The fact that these funds were due foreign carriers were categorised as low priority and therefore not remitted in a timely manner and the backlog built up over time (years, infact).

However, it is easy to criticise and some market commentators are saying that this is just a drop in the ocean and the Nigerian government is not serious about respecting the foreign carrier rights to these funds.

I think that is a little harsh.

Yes, the foreign carriers have been hard done by, with the total amounts due in the region of $800 million, $62m looks paltry. Foreign carriers have also lost on other ROI opportunities due to the time that the funds have been stuck in the system so in real terms the opportunity cost aspect of the true value of the "trapped funds" is a lot higher than the headline figure.

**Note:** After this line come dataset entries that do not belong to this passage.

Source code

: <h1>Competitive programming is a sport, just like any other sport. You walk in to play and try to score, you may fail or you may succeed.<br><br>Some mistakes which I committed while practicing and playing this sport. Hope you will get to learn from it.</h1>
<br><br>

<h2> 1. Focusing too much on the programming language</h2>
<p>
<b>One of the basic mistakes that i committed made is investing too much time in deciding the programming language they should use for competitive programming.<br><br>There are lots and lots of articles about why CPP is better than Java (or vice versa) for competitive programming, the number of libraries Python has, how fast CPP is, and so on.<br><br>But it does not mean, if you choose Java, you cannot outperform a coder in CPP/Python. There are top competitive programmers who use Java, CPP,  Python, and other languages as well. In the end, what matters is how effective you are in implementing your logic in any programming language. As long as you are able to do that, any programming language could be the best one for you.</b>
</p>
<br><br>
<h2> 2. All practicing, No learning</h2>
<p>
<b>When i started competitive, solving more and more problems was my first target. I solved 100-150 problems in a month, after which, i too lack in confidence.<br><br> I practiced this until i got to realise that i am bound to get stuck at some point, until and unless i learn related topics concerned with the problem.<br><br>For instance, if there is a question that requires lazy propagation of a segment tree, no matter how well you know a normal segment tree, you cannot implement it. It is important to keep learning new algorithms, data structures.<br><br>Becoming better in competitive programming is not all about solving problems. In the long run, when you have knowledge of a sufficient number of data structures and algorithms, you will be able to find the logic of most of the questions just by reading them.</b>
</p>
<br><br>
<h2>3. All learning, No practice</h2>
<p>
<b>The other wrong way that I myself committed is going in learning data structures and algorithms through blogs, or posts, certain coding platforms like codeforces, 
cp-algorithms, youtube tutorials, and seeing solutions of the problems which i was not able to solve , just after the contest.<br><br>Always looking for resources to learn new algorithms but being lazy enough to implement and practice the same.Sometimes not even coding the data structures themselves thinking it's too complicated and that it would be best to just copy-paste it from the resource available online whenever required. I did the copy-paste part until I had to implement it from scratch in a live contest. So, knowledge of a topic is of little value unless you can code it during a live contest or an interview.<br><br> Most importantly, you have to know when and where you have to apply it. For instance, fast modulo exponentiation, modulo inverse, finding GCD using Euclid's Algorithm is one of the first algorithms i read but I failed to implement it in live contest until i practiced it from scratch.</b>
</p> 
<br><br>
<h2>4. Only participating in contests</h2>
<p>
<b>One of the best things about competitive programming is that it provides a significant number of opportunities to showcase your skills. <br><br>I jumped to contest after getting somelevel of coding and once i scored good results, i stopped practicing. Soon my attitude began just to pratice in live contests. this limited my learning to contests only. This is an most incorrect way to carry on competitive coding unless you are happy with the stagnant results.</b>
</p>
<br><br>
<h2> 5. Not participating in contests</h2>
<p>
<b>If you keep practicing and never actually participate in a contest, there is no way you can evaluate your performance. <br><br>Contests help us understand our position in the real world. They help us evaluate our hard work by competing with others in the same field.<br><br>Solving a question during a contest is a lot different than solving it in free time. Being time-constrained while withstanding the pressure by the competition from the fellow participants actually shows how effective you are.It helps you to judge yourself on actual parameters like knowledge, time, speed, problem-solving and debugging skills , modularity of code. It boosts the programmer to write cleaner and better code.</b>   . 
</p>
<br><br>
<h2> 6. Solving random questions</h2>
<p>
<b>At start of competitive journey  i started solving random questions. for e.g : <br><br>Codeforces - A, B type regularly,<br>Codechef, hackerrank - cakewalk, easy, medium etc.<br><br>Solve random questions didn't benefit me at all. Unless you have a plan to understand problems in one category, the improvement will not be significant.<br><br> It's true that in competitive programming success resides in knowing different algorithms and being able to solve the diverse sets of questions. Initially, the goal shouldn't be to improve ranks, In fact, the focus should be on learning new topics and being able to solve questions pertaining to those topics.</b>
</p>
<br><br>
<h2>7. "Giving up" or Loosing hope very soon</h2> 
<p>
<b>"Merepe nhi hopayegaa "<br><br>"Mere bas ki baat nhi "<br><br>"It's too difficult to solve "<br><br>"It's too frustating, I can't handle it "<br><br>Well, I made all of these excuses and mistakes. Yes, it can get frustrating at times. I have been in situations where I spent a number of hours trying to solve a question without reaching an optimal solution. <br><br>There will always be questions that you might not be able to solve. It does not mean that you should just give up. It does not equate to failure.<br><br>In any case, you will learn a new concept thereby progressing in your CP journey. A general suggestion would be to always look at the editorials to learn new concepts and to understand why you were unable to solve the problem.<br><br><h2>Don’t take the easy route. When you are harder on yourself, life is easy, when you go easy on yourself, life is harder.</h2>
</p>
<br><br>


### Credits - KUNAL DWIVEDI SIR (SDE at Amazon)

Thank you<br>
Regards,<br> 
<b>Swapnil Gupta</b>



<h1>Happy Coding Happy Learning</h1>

I think we need to give the current administration under President Tinubu some breathing space. They have inherited a lot of legacy issues which they are (admirably) trying to address.

The changes witnessed in the last 4 months, not just in the aviation sector, but across all areas of government have been swift and effective.

Focussing on the aviation sector, the regulatory body and supporting functions (FAAN, NiMET, NAMA) are unrecognisable as sweeping changes have been made in a most radical review of the sector - something not seen in my 25 years covering, and working in the aviation Nigerian industry.

Hence my plea to give this administration a chance.

I firmly believe that the foreign carrier funds have been prioritised and will be cleared in due course.

Nigeria is and remains a key market on the global network for most, if not all carriers, and I believe the operating and currency risks are actively being managed by the new administration, the inherited balances are no mean feat to clear but the recent payment is a solid precedent of clear indication of intent.

Clearer skies ahead.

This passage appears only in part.